**Task item**
Take the line that contains "它可以理解为训练数据中实际出现的所有属性值构成的集合空间，如果仅考察数据集中的 Genre 列，Genre" and every line after it in the material below, and quote them exactly.

**Exercise input**
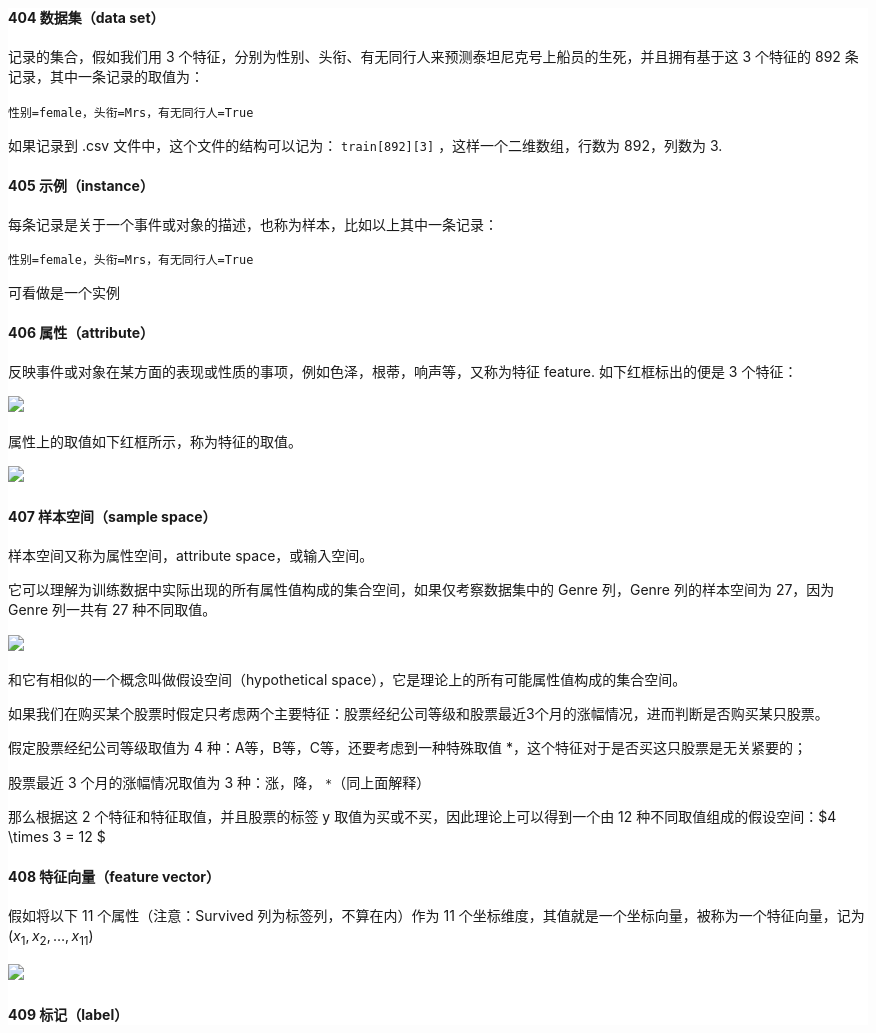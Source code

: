 #### 404 数据集（data set）

记录的集合，假如我们用 3 个特征，分别为性别、头衔、有无同行人来预测泰坦尼克号上船员的生死，并且拥有基于这 3 个特征的 892
条记录，其中一条记录的取值为：

    
    
    性别=female，头衔=Mrs，有无同行人=True
    

如果记录到 .csv 文件中，这个文件的结构可以记为： `train[892][3]` ，这样一个二维数组，行数为 892，列数为 3.

#### 405 示例（instance）

每条记录是关于一个事件或对象的描述，也称为样本，比如以上其中一条记录：

    
    
    性别=female，头衔=Mrs，有无同行人=True
    

可看做是一个实例

#### 406 属性（attribute）

反映事件或对象在某方面的表现或性质的事项，例如色泽，根蒂，响声等，又称为特征 feature. 如下红框标出的便是 3 个特征：

![](https://images.gitbook.cn/2020-04-29-034649.png)

属性上的取值如下红框所示，称为特征的取值。

![](https://images.gitbook.cn/2020-04-29-034650.png)

#### 407 样本空间（sample space）

样本空间又称为属性空间，attribute space，或输入空间。

它可以理解为训练数据中实际出现的所有属性值构成的集合空间，如果仅考察数据集中的 Genre 列，Genre 列的样本空间为 27，因为 Genre 列一共有
27 种不同取值。

![](https://images.gitbook.cn/2020-04-29-034651.png)

和它有相似的一个概念叫做假设空间（hypothetical space），它是理论上的所有可能属性值构成的集合空间。

如果我们在购买某个股票时假定只考虑两个主要特征：股票经纪公司等级和股票最近3个月的涨幅情况，进而判断是否购买某只股票。

假定股票经纪公司等级取值为 4 种：A等，B等，C等，还要考虑到一种特殊取值 *，这个特征对于是否买这只股票是无关紧要的；

股票最近 3 个月的涨幅情况取值为 3 种：涨，降， `*`（同上面解释）

那么根据这 2 个特征和特征取值，并且股票的标签 y 取值为买或不买，因此理论上可以得到一个由 12 种不同取值组成的假设空间：$4 \times 3 =
12 $

#### 408 特征向量（feature vector）

假如将以下 11 个属性（注意：Survived 列为标签列，不算在内）作为 11 个坐标维度，其值就是一个坐标向量，被称为一个特征向量，记为 $(x
_1, x_ 2, …, x_11 )$

![](https://images.gitbook.cn/2020-04-29-034653.png)

#### 409 标记（label）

**Solution below**
它可以理解为训练数据中实际出现的所有属性值构成的集合空间，如果仅考察数据集中的 Genre 列，Genre 列的样本空间为 27，因为 Genre 列一共有
27 种不同取值。

![](https://images.gitbook.cn/2020-04-29-034651.png)

和它有相似的一个概念叫做假设空间（hypothetical space），它是理论上的所有可能属性值构成的集合空间。

如果我们在购买某个股票时假定只考虑两个主要特征：股票经纪公司等级和股票最近3个月的涨幅情况，进而判断是否购买某只股票。

假定股票经纪公司等级取值为 4 种：A等，B等，C等，还要考虑到一种特殊取值 *，这个特征对于是否买这只股票是无关紧要的；

股票最近 3 个月的涨幅情况取值为 3 种：涨，降， `*`（同上面解释）

那么根据这 2 个特征和特征取值，并且股票的标签 y 取值为买或不买，因此理论上可以得到一个由 12 种不同取值组成的假设空间：$4 \times 3 =
12 $

#### 408 特征向量（feature vector）

假如将以下 11 个属性（注意：Survived 列为标签列，不算在内）作为 11 个坐标维度，其值就是一个坐标向量，被称为一个特征向量，记为 $(x
_1, x_ 2, …, x_11 )$

![](https://images.gitbook.cn/2020-04-29-034653.png)

#### 409 标记（label）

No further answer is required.